You can then proceed with the rest of the Design Flow.
Using SmartDesign to Create a Design Using DDR and SERDESIF Blocks
This section describes how to put a complete ‘initialization’ solution together without using the SmartFusion2 System Builder. The goal is to help you understand what you must do if you do not wish to use the System Builder. This section also describes what the System Builder tool actually generates for you. This section describes how to:
- Input the configuration data for DDR controller and SERDESIF configuration registers.
- Instantiate and connect the Fabric Cores required to transfer the configuration data to the DDR controllers and SERDESIF configuration registers.
DDR Controller Configuration
The MSS DDR (MDDR) and Fabric DDR (FDDR) controllers must be configured
dynamically (at runtime) to match the external DDR memory configuration
requirements (DDR mode, PHY width, burst mode, ECC, etc.). Data entered in
MDDR/FDDR configurator is written to the DDR controller configuration
registers by the CMSIS SystemInit() function. The Configurator has three
different tabs for entering different types of configuration data:
- General data (DDR mode, Data Width, Clock Frequency, ECC, Fabric Interface, Drive Strength)
- Memory Initialization data (Burst Length, Burst Order, Timing Mode, Latency, etc.)
- Memory Timing data
Refer to the specifications of your external DDR memory and configure the DDR
Controller to match the requirements of your external DDR memory.

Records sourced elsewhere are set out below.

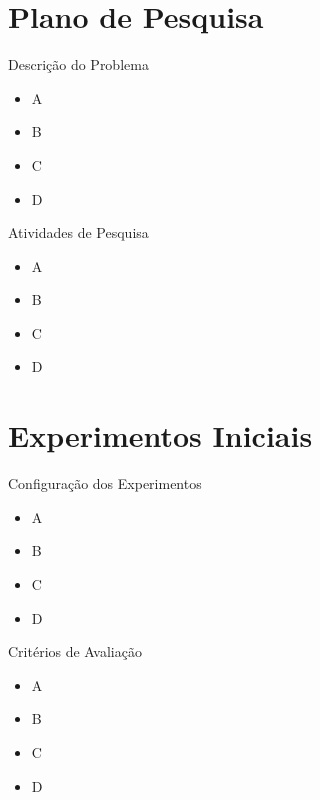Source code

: \documentclass[10pt]{beamer}
\begin{document}
\section{Plano de Pesquisa}


\begin{frame}{Descrição do Problema}
    \begin{itemize}
        \item<1 -> A
        \item<2 -> B
        \item<3 -> C
        \item<4 -> D
      \end{itemize}
\end{frame}
 

\begin{frame}{Atividades de Pesquisa}
    \begin{itemize}
        \item<1 -> A
        \item<2 -> B
        \item<3 -> C
        \item<4 -> D
      \end{itemize}
\end{frame}

\section{Experimentos Iniciais}

\begin{frame}{Configuração dos Experimentos}
    \begin{itemize}
        \item<1 -> A
        \item<2 -> B
        \item<3 -> C
        \item<4 -> D
      \end{itemize}
\end{frame}

\begin{frame}{Critérios de Avaliação}
    \begin{itemize}
        \item<1 -> A
        \item<2 -> B
        \item<3 -> C
        \item<4 -> D
      \end{itemize}
\end{frame}
\end{document}
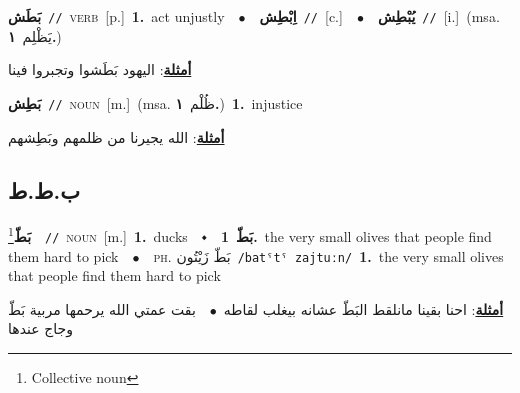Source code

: \documentclass[10pt,a4paper,twoside]{article} %
\begin{document}
\begin{multicols}{2}
{\setlength\topsep{0pt}\textbf{\foreignlanguage{arabic}{بَطَش}}\ {\color{gray}\texttt{//}\color{black}}\ \textsc{verb}\ [p.]\ \textbf{1.}~act unjustly\ \ $\bullet$\ \ \setlength\topsep{0pt}\textbf{\foreignlanguage{arabic}{اِبْطِش}}\ {\color{gray}\texttt{//}\color{black}}\ [c.]\ \ $\bullet$\ \ \setlength\topsep{0pt}\textbf{\foreignlanguage{arabic}{يُبْطِش}}\ {\color{gray}\texttt{//}\color{black}}\ [i.]\ \color{gray}(msa. \foreignlanguage{arabic}{يَظْلِم}~\foreignlanguage{arabic}{\textbf{١.}})\color{black}\  \begin{flushright}\color{gray}\foreignlanguage{arabic}{\textbf{\underline{\foreignlanguage{arabic}{أمثلة}}}: اليهود بَطَشوا وتجبروا فينا}\end{flushright}\color{black}} \vspace{2mm}

{\setlength\topsep{0pt}\textbf{\foreignlanguage{arabic}{بَطِش}}\ {\color{gray}\texttt{//}\color{black}}\ \textsc{noun}\ [m.]\ \color{gray}(msa. \foreignlanguage{arabic}{ظُلْم}~\foreignlanguage{arabic}{\textbf{١.}})\color{black}\ \textbf{1.}~injustice\  \begin{flushright}\color{gray}\foreignlanguage{arabic}{\textbf{\underline{\foreignlanguage{arabic}{أمثلة}}}: الله يجيرنا من ظلمهم وبَطِشهم}\end{flushright}\color{black}} \vspace{2mm}

\vspace{-3mm}
\subsection*{\color{blue}\foreignlanguage{arabic}{ب.ط.ط}\color{blue}{}} 

{\setlength\topsep{0pt}\textbf{\foreignlanguage{arabic}{بَطّ}}\footnote{Collective noun}\ \ {\color{gray}\texttt{//}\color{black}}\ \textsc{noun}\ [m.]\ \textbf{1.}~ducks\ \ $\smblkdiamond$\ \ \setlength\topsep{0pt}\textbf{\foreignlanguage{arabic}{بَطّ}}\ \textbf{1.}~the very small olives that people find them hard to pick\ \ $\bullet$\ \ \textsc{ph.} \color{gray} \foreignlanguage{arabic}{بَطّ زَيْتُون}\color{black}\ {\color{gray}\texttt{/{\sffamily batˤtˤ zajtuːn}/}\color{black}}\ \textbf{1.}~the very small olives that people find them hard to pick\  \begin{flushright}\color{gray}\foreignlanguage{arabic}{\textbf{\underline{\foreignlanguage{arabic}{أمثلة}}}: احنا بقينا مانلقط البَطّ عشانه بيغلب لقاطه\ $\bullet$\ \  بقت عمتي الله يرحمها مربية بَطّ وجاج عندها}\end{flushright}\color{black}} \vspace{2mm}


\end{multicols}
\end{document}
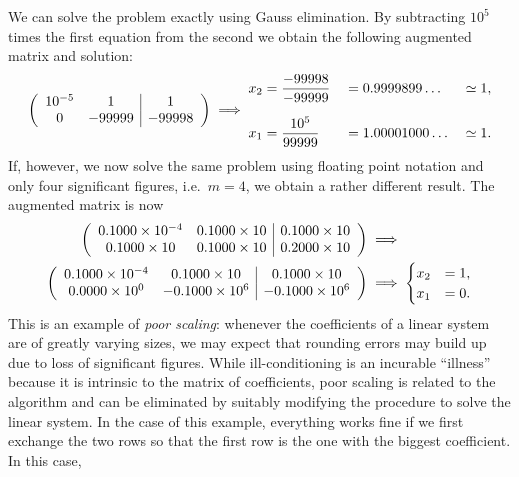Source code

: We can solve the problem exactly using Gauss elimination.   By
subtracting $10^5$ times the first equation from the second  we obtain
the following augmented matrix and solution:
%
\begin{equation*}
  \left (
   \begin{array}{c c|c}
    10^{-5} & 1 & 1 \\
    0 & -99999 & -99998 
   \end{array}
  \right )
  \implies
  \begin{aligned}
    x_2 &=  \dfrac{-99998}{-99999} &&= 0.9999899\ldots && \simeq 1 , \\*[2mm]
    x_1 &=  \dfrac{10^5}{99999} &&= 1.00001000\ldots && \simeq 1 .
  \end{aligned}
\end{equation*}
%
If, however, we now solve the same problem using floating point
notation and only four significant figures, i.e.\ $m=4$, we obtain a
rather different result.    The augmented matrix is now
%
\begin{align}
   \left (
    \begin{array}{c c|c}
      0.1000 \times 10^{-4} & 0.1000 \times 10 & 0.1000 \times 10 \\
      0.1000 \times 10 & 0.1000 \times 10 & 0.2000 \times 10 
    \end{array}
  \right ) & \implies \\
   \left (
    \begin{array}{c c|c}
      0.1000 \times 10^{-4} & 0.1000 \times 10 & 0.1000 \times 10 \\
      0.0000 \times 10^{0} & -0.1000 \times 10^6 & -0.1000 \times 10^6 
    \end{array}
  \right ) & \implies
  \begin{cases}
    x_2 &= 1, \\ x_1 &= 0 .
  \end{cases}
\end{align}
%
This is an example of \textit{poor scaling}: whenever the coefficients
of a linear system are of greatly varying sizes, we may expect that
rounding errors may build up due to loss of significant figures.
While ill-conditioning is an incurable ``illness'' because it is
intrinsic to the matrix of coefficients, poor scaling is related
to the algorithm and can be eliminated by suitably modifying the
procedure to solve the linear system.     In the case of this example,
everything works fine if we first exchange the two rows so that the
first row is the one with the biggest coefficient.    In this case,
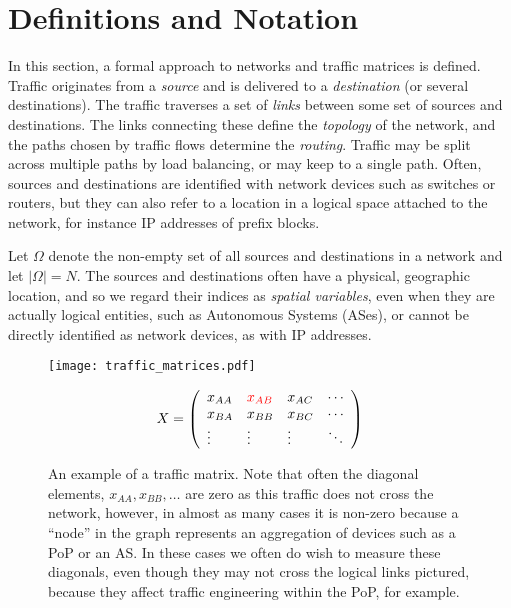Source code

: 
\section{Definitions and Notation}
\label{sec:tm}

In this section, a formal approach to networks and traffic matrices is
defined.  Traffic originates from a \emph{source} and is delivered to
a \emph{destination} (or several destinations). The traffic traverses
a set of \emph{links} between some set of sources and destinations.
The links connecting these define the \emph{topology} of the network,
and the paths chosen by traffic flows determine the {\em
  routing}. Traffic may be split across multiple paths by load
balancing, or may keep to a single path.  Often, sources and
destinations are identified with network devices such as switches or
routers, but they can also refer to a location in a logical space
attached to the network, for instance IP addresses of prefix blocks.

Let $\Omega$ denote the non-empty set of all sources and destinations
in a network and let $|\Omega| = N$.  The sources and destinations
often have a physical, geographic location, and so we regard their
indices as {\em spatial variables}, even when they are actually
logical entities, such as Autonomous Systems (ASes), or cannot be
directly identified as network devices, as with IP addresses.

\begin{figure}
  \begin{center}
    \begin{minipage}[m]{0.64\columnwidth}
      \vspace{0pt}
      \texttt{[image: traffic\_matrices.pdf]}      
    \end{minipage}
    \hspace{-10mm}
    \begin{minipage}[m]{0.3\columnwidth}
      \vspace{0pt}
      $$ X = \displaystyle
              \left( \begin{array}{lllll}
                x_{AA} & {\color{red} x_{AB}} & x_{AC} & \cdots \\
                x_{BA} & x_{BB} & x_{BC} & \cdots \\
                \vdots & \vdots & \vdots & \ddots \\
	      \end{array} \right)
    $$
  \end{minipage}
  \caption{An example of a traffic matrix. Note that often the
    diagonal elements, $x_{AA}, x_{BB}, \ldots$ are zero as this
    traffic does not cross the network, however, in almost as many
    cases it is non-zero because a ``node'' in the graph represents an
    aggregation of devices such as a PoP or an AS. In these cases we
    often do wish to measure these diagonals, even though they may not
    cross the logical links pictured, because they affect traffic
    engineering within the PoP, for example.
  \label{fig:tm} }
  \end{center}
\end{figure}


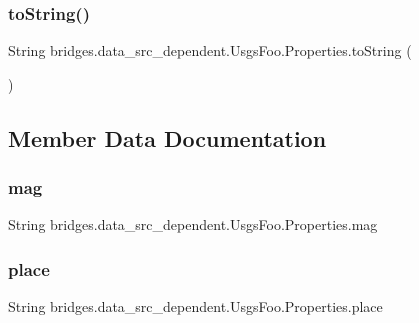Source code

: \subsubsection{\texorpdfstring{to\+String()}{toString()}}
{\footnotesize\ttfamily String bridges.\+data\+\_\+src\+\_\+dependent.\+Usgs\+Foo.\+Properties.\+to\+String (\begin{DoxyParamCaption}{ }\end{DoxyParamCaption})}



\subsection{Member Data Documentation}
\hypertarget{classbridges_1_1data__src__dependent_1_1_usgs_foo_1_1_properties_a114163b5773ae63dc7554d0fb365f540}{}\label{classbridges_1_1data__src__dependent_1_1_usgs_foo_1_1_properties_a114163b5773ae63dc7554d0fb365f540} 
\subsubsection{\texorpdfstring{mag}{mag}}
{\footnotesize\ttfamily String bridges.\+data\+\_\+src\+\_\+dependent.\+Usgs\+Foo.\+Properties.\+mag}

\hypertarget{classbridges_1_1data__src__dependent_1_1_usgs_foo_1_1_properties_a78104fd6df6eec29b1598669127df9ed}{}\label{classbridges_1_1data__src__dependent_1_1_usgs_foo_1_1_properties_a78104fd6df6eec29b1598669127df9ed} 
\subsubsection{\texorpdfstring{place}{place}}
{\footnotesize\ttfamily String bridges.\+data\+\_\+src\+\_\+dependent.\+Usgs\+Foo.\+Properties.\+place}

\hypertarget{classbridges_1_1data__src__dependent_1_1_usgs_foo_1_1_properties_a6e42210e723e44d15bcea954ccd6b579}{}\label{classbridges_1_1data__src__dependent_1_1_usgs_foo_1_1_properties_a6e42210e723e44d15bcea954ccd6b579} 
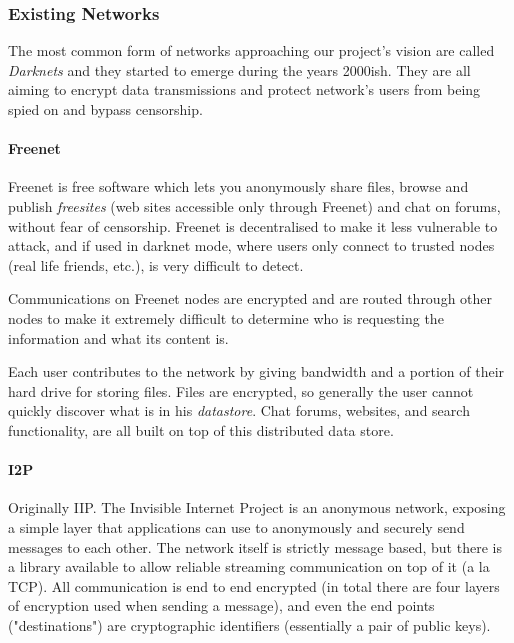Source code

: 
\subsubsection{Existing Networks}
The most common form of networks approaching our project's vision are called \textit{Darknets}\cite{Biddle2003TheProtection} and they started to emerge during the years 2000ish\cite{Delmer2009LemergenceI2p}. They are all aiming to encrypt data transmissions and protect network's users from being spied on and bypass censorship.

\paragraph{Freenet\cite{Clarke1999ASystem,Clarke2001Freenet:System}}
Freenet is free software which lets you anonymously share files, browse and publish \textit{freesites} (web sites accessible only through Freenet) and chat on forums, without fear of censorship. Freenet is decentralised to make it less vulnerable to attack, and if used in \textit{}darknet mode, where users only connect to trusted nodes (real life friends, etc.), is very difficult to detect. 

Communications on Freenet nodes are encrypted and are routed through other nodes to make it extremely difficult to determine who is requesting the information and what its content is.

Each user contributes to the network by giving bandwidth and a portion of their hard drive for storing files. Files are encrypted, so generally the user cannot quickly discover what is in his \textit{datastore}. Chat forums, websites, and search functionality, are all built on top of this distributed data store.

\paragraph{I2P\cite{Foodists2003TheInternet}}
Originally IIP\cite{IIP2003InvisibleProject}. The Invisible Internet Project is an anonymous network, exposing a simple layer that applications can use to anonymously and securely send messages to each other. The network itself is strictly message based, but there is a library available to allow reliable streaming communication on top of it (a la TCP). All communication is end to end encrypted (in total there are four layers of encryption used when sending a message), and even the end points ("destinations") are cryptographic identifiers (essentially a pair of public keys).

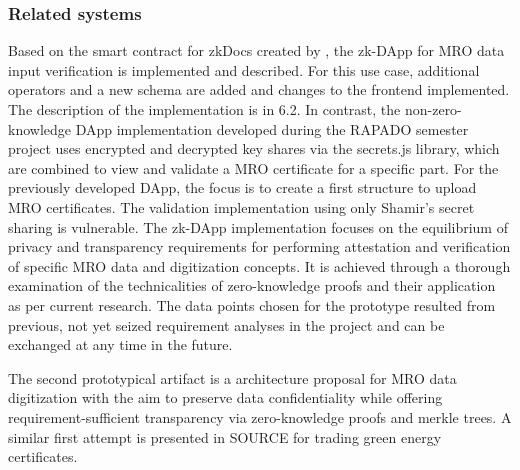 \subsubsection{Related systems}
Based on the smart contract for zkDocs created by \citep{zkdocs}, the zk-DApp for MRO data input verification is implemented and described. For this use case, additional operators and a new schema are added and changes to the frontend implemented. The description of the implementation is in 6.2. In contrast, the non-zero-knowledge DApp implementation developed during the RAPADO semester project uses encrypted and decrypted key shares via the secrets.js library, which are combined to view and validate a MRO certificate for a specific part. For the previously developed DApp, the focus is to create a first structure to upload MRO certificates. The validation implementation using only Shamir's secret sharing is vulnerable. The zk-DApp implementation focuses on the equilibrium of privacy and transparency requirements for performing attestation and verification of specific MRO data and digitization concepts. It is achieved through a thorough examination of the technicalities of zero-knowledge proofs and their application as per current research. The data points chosen for the prototype resulted from previous, not yet seized requirement analyses in the project and can be exchanged at any time in the future. 

The second prototypical artifact is a architecture proposal for MRO data digitization with the aim to preserve data confidentiality while offering requirement-sufficient transparency via zero-knowledge proofs and merkle trees. A similar first attempt is presented in SOURCE for trading green energy certificates.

For details on DDR configuration, refer to the SmartFusion2 MSS DDR
Configuration User Guide.
SERDESIF Configuration
Double-click the SERDES block in the SmartDesign canvas to open the
Configurator to configure the SERDES (Figure 3-1). You can either import these
register values or use the SERDES configurator to enter your PCIe or EPCS
parameters and the register values is automatically computed for you. For
details, refer to the SERDES Configurator User’s
Guide. Figure 3-1 • High Speed Serial
Interface Configurator
Creating the FPGA Design Initialization Sub-System
To initialize the DDR and SERDESIF blocks, you must create the initialization
subsystem in the FPGA fabric. The FPGA fabric initialization subsystem moves
data from the Cortex-M3 to the DDR and SERDESIF configuration registers,
manages the reset sequences required for these blocks to be operational and
signals when these blocks are ready to communicate with the rest of your
design. To create the initialization subsystem, you must:
- Configure FIC_2 inside the MSS
- Instantiate and configure the CoreConfigP and CoreResetP cores
- Instantiate the on-chip 25/50MHz RC oscillator
- Instantiate the System Reset (SYSRESET) macro
- Connect these components to each peripheral’s configuration interfaces, clocks, resets and PLL lock ports
MSS FIC_2 APB Configuration
To configure the MSS FIC_2:
-
Open the FIC_2 configurator dialog box from the MSS configurator (Figure 3-2).
-
Select Initialize peripherals using Cortex-M3.
-
Depending on your system, check one or both of the following checkboxes:
– MSS DDR
– Fabric DDR and/or SERDES Blocks -
Click OK and proceed to generate the MSS (you may defer this action until you have fully configured the MSS to your design requirements). The FIC_2 ports (FIC_2_APB_MASTER, FIC_2_APB_M_PCLK and FIC_2_APB_M_RESET_N) are now exposed at the MSS interface and can be connected to the CoreConfigP and CoreResetP cores.
Figure 3-2 • MSS FIC_2 Configurator
CoreConfigP
To configure CoreConfigP:
-
Instantiate CoreConfigP into your SmartDesign (typically the one where the MSS is instantiated).
This core can be found in the Libero Catalog (under Peripherals). -
Double-click the core to open the configurator.
-
Configure the core to specify which peripherals need to be initialized (Figure 3-3)
Figure 3-3 • CoreConfigP Dialog Box
CoreResetP
To configure CoreResetP:
-
Instantiate CoreResetP into your SmartDesign (typically the one where the MSS is instantiated).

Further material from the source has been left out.